Dans cet extrait de 33 secondes, Mark Carney évoque bien les plateformes américaines – par ailleurs sans citer X –, mais pour dénoncer leur rôle dans la diffusion de contenus haineux : "Ces plateformes sont devenues le refuge du racisme, de la misogynie, de l'antisémitisme, de l'islamophobie et de la haine sous toutes ses formes, et elles sont utilisées par des criminels pour faire du mal à nos enfants", déclare-t-il, avant d’annoncer un plan de lutte contre la criminalité. À aucun moment il n’est question d’interdire X.

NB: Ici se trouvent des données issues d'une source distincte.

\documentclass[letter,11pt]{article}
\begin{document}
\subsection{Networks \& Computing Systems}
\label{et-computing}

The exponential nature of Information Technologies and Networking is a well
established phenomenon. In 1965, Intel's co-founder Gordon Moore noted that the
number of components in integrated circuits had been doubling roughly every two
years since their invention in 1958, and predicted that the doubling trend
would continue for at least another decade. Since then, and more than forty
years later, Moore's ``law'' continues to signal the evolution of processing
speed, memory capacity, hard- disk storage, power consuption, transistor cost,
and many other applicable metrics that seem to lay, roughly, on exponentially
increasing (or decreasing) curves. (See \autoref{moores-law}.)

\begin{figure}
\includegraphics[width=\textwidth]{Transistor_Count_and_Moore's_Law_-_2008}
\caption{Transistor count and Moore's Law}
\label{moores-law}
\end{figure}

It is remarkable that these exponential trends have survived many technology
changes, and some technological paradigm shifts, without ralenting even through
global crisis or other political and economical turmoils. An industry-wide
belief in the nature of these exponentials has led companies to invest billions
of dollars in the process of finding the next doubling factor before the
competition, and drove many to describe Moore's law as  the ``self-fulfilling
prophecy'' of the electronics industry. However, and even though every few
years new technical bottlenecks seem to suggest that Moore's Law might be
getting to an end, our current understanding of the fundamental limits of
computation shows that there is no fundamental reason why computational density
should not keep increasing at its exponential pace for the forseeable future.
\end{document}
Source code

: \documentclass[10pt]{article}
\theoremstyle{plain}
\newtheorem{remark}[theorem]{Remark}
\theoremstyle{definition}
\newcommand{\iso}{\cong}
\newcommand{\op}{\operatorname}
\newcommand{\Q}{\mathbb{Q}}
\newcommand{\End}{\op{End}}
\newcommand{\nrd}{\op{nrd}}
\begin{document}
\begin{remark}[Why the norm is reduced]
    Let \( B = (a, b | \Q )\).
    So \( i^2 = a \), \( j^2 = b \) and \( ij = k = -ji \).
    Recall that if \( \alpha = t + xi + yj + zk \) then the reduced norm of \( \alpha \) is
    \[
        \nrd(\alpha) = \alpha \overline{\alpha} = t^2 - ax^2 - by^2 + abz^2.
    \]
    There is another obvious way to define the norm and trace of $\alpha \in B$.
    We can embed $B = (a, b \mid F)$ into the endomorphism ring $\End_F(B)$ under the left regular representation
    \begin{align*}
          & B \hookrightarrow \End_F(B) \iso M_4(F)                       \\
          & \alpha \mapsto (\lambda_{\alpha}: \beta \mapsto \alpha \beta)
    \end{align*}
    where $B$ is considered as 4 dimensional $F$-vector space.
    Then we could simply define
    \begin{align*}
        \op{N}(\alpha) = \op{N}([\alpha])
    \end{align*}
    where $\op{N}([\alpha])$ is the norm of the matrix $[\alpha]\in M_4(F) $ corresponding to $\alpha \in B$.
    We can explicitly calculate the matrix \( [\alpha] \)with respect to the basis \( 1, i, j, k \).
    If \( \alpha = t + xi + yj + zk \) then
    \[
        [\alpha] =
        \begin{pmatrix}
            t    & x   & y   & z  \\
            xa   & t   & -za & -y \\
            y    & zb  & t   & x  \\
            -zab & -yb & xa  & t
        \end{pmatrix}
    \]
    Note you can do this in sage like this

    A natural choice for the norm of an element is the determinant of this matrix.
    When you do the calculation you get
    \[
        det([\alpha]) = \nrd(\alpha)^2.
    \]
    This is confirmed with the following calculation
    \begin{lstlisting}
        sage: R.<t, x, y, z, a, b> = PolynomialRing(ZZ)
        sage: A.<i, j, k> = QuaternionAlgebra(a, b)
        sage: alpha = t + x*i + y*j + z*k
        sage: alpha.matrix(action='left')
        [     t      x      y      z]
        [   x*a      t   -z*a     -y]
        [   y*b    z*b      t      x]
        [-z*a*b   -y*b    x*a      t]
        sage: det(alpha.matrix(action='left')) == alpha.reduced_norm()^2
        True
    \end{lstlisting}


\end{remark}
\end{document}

La vidéo complète de ce discours est facilement accessible en ligne. Il suffit de rechercher "Mark Carney speech protecting Canada", la formule "Protecting Canada" étant visible sur le pupitre du Premier ministre dans l’extrait partagé. Sur YouTube, on retrouve ainsi l’intégralité de la séquence, d’une durée de 49 minutes. Le discours commence à 5 minutes et 10 secondes, d’abord en français, puis en anglais. On n’entend aucune mention d’interdiction du réseau social dans l’intégralité du discours.
Enfin, une recherche avec les mots-clés "Mark Carney banning X Canada" ("Mark Carney interdit X Canada", en français) ne renvoie à aucune source fiable confirmant une telle mesure. L’affirmation selon laquelle Mark Carney aurait interdit X est donc infondée.
Une vidéo générée par intelligence artificielle
Dans la seconde vidéo, Mark Carney semble annoncer qu’ "à partir du 1er juin, tous les véhicules fabriqués avant l’an 2000 seront progressivement retirés des routes canadiennes". Une affirmation qui, une fois encore, ne repose sur aucune déclaration réelle.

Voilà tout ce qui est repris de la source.